Value-Based Pre-Training with Downstream Feedback
Shuqi Ke, Giulia Fanti
TL;DR
Value-Based Pre-Training with Downstream Feedback (V-Pretraining) introduces a lightweight task designer that, trained on a small set of verifiable downstream tasks, reshapes the pretraining signal so that each unlabeled gradient step aligns with downstream value. The approach uses an influence-style first-order objective, $\mathcal{V}(\phi; \theta) = g_{down}(\theta)^\top g_{pre}(\theta; \phi)$, to update the designer while the learner remains trained on unlabeled data, effectively turning a large open-loop pretraining process into a controlled trajectory toward desired capabilities. Empirically, V-Pretraining yields tangible gains in language reasoning (GSM8K) and dense-vision tasks (ADE20K, NYUv2) under fixed compute budgets, with modest overhead and robust generalization across tasks and model sizes.

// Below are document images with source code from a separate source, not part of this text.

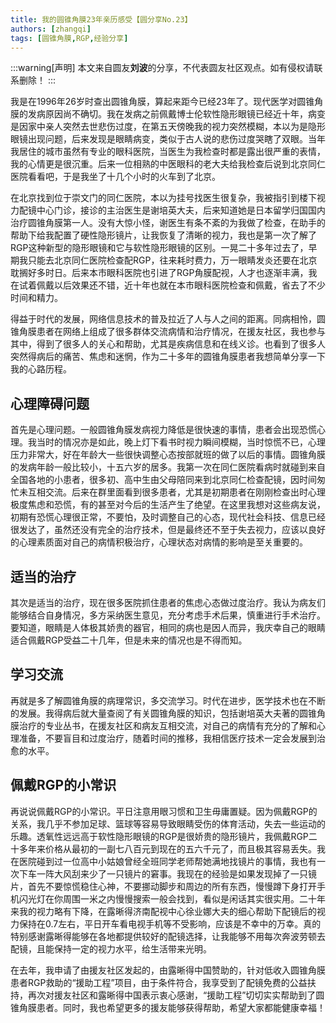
 ```yaml
---
title: 我的圆锥角膜23年亲历感受【圆分享No.23】
authors: [zhangqi]
tags: [圆锥角膜,RGP,经验分享]
---
```


:::warning[声明]
本文来自圆友**刘波**的分享，不代表圆友社区观点。如有侵权请联系删除！
:::

我是在1996年26岁时查出圆锥角膜，算起来距今已经23年了。现代医学对圆锥角膜的发病原因尚不确切。我在发病之前佩戴博士伦软性隐形眼镜已经近十年，病变是因家中亲人突然去世悲伤过度，在第五天傍晚我的视力突然模糊，本以为是隐形眼镜出现问题，后来发现是眼睛病变，类似于古人说的悲伤过度哭瞎了双眼。当年我居住的城市虽然有专业的眼科医院，当医生为我检查时都是露出很严重的表情，我的心情更是很沉重。后来一位相熟的中医眼科的老大夫给我检查后说到北京同仁医院看看吧，于是我坐了十几个小时的火车到了北京。

在北京找到位于崇文门的同仁医院，本以为挂号找医生很复杂，我被指引到楼下视力配镜中心门诊，接诊的主治医生是谢培英大夫，后来知道她是日本留学归国国内治疗圆锥角膜第一人。没有大惊小怪，谢医生有条不紊的为我做了检查，在助手的帮助下给我配置了硬性隐形镜片，让我恢复了清晰的视力，我也是第一次了解了RGP这种新型的隐形眼镜和它与软性隐形眼镜的区别。一晃二十多年过去了，早期我只能去北京同仁医院检查配RGP，往来耗时费力，万一眼睛发炎还要在北京耽搁好多时日。后来本市眼科医院也引进了RGP角膜配视，人才也逐渐丰满，我在试着佩戴以后效果还不错，近十年也就在本市眼科医院检查和佩戴，省去了不少时间和精力。

得益于时代的发展，网络信息技术的普及拉近了人与人之间的距离。同病相怜，圆锥角膜患者在网络上组成了很多群体交流病情和治疗情况，在援友社区，我也参与其中，得到了很多人的关心和帮助，尤其是疾病信息和在线义诊。也看到了很多人突然得病后的痛苦、焦虑和迷惘，作为二十多年的圆锥角膜患者我想简单分享一下我的心路历程。

## 心理障碍问题

首先是心理问题。一般圆锥角膜发病视力降低是很快速的事情，患者会出现恐慌心理。我当时的情况亦是如此，晚上灯下看书时视力瞬间模糊，当时惊慌不已，心理压力非常大，好在年龄大一些很快调整心态按部就班的做了以后的事情。圆锥角膜的发病年龄一般比较小，十五六岁的居多。我第一次在同仁医院看病时就碰到来自全国各地的小患者，很多初、高中生由父母陪同来到北京同仁检查配镜，因时间匆忙未互相交流。后来在群里面看到很多患者，尤其是初期患者在刚刚检查出时心理极度焦虑和恐慌，有的甚至对今后的生活产生了绝望。在这里我想对这些病友说，初期有恐慌心理很正常，不要怕，及时调整自己的心态，现代社会科技、信息已经很发达了，虽然还没有完全的治疗技术，但是最终还不至于失去视力，应该以良好的心理素质面对自己的病情积极治疗，心理状态对病情的影响是至关重要的。

## 适当的治疗

其次是适当的治疗，现在很多医院抓住患者的焦虑心态做过度治疗。我认为病友们能够结合自身情况，多方采纳医生意见，充分考虑手术后果，慎重进行手术治疗。要知道，眼睛是人体极其娇贵的器官，相同的病也是因人而异，我庆幸自己的眼睛适合佩戴RGP受益二十几年，但是未来的情况也是不得而知。

## 学习交流

再就是多了解圆锥角膜的病理常识，多交流学习。时代在进步，医学技术也在不断的发展。我得病后就大量查阅了有关圆锥角膜的知识，包括谢培英大夫著的圆锥角膜治疗的专业丛书，在援友社区和病友互相交流，对自己的病情有充分的了解和心理准备，不要盲目和过度治疗，随着时间的推移，我相信医疗技术一定会发展到治愈的水平。

## 佩戴RGP的小常识

再说说佩戴RGP的小常识。平日注意用眼习惯和卫生毋庸置疑。因为佩戴RGP的关系，我几乎不参加足球、篮球等容易导致眼睛受伤的体育活动，失去一些运动的乐趣。透氧性远远高于软性隐形眼镜的RGP是很娇贵的隐形镜片，我佩戴RGP二十多年来价格从最初的一副七八百元到现在的五六千元了，而且极其容易丢失。我在医院碰到过一位高中小姑娘曾经全班同学老师帮她满地找镜片的事情，我也有一次下车一阵大风刮来少了一只镜片的窘事。我现在的经验是如果发现掉了一只镜片，首先不要惊慌稳住心神，不要挪动脚步和周边的所有东西，慢慢蹲下身打开手机闪光灯在你周围一米之内慢慢搜索一般会找到，看似是闲话其实很实用。二十年来我的视力略有下降，在露晰得济南配视中心徐业娜大夫的细心帮助下配镜后的视力保持在0.7左右，平日开车看电视手机等不受影响，应该是不幸中的万幸。真的特别感谢露晰得能够在各地都提供较好的配镜选择，让我能够不用每次奔波劳顿去配镜，且能保持一定的视力水平，给生活带来光明。

在去年，我申请了由援友社区发起的，由露晰得中国赞助的，针对低收入圆锥角膜患者RGP救助的“援助工程”项目，由于条件符合，我享受到了配镜免费的公益扶持，再次对援友社区和露晰得中国表示衷心感谢，“援助工程”切切实实帮助到了圆锥角膜患者。同时，我也希望更多的援友能够获得帮助，希望大家都能健康幸福！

The work highlights a scalable path to compute-efficient capability shaping, bridging pretraining and alignment, and suggests directions for handling non-differentiable feedback and stronger post-training integration.
Abstract
Can a small amount of verified goal information steer the expensive self-supervised pretraining of foundation models? Standard pretraining optimizes a fixed proxy objective (e.g., next-token prediction), which can misallocate compute away from downstream capabilities of interest. We introduce V-Pretraining: a value-based, modality-agnostic method for controlled continued pretraining in which a lightweight task designer reshapes the pretraining task to maximize the value of each gradient step. For example, consider self-supervised learning (SSL) with sample augmentation. The V-Pretraining task designer selects pretraining tasks (e.g., augmentations) for which the pretraining loss gradient is aligned with a gradient computed over a downstream task (e.g., image segmentation). This helps steer pretraining towards relevant downstream capabilities. Notably, the pretrained model is never updated on downstream task labels; they are used only to shape the pretraining task. Under matched learner update budgets, V-Pretraining of 0.5B--7B language models improves reasoning (GSM8K test Pass@1) by up to 18% relative over standard next-token prediction using only 12% of GSM8K training examples as feedback. In vision SSL, we improve the state-of-the-art results on ADE20K by up to 1.07 mIoU and reduce NYUv2 RMSE while improving ImageNet linear accuracy, and we provide pilot evidence of improved token efficiency in continued pretraining.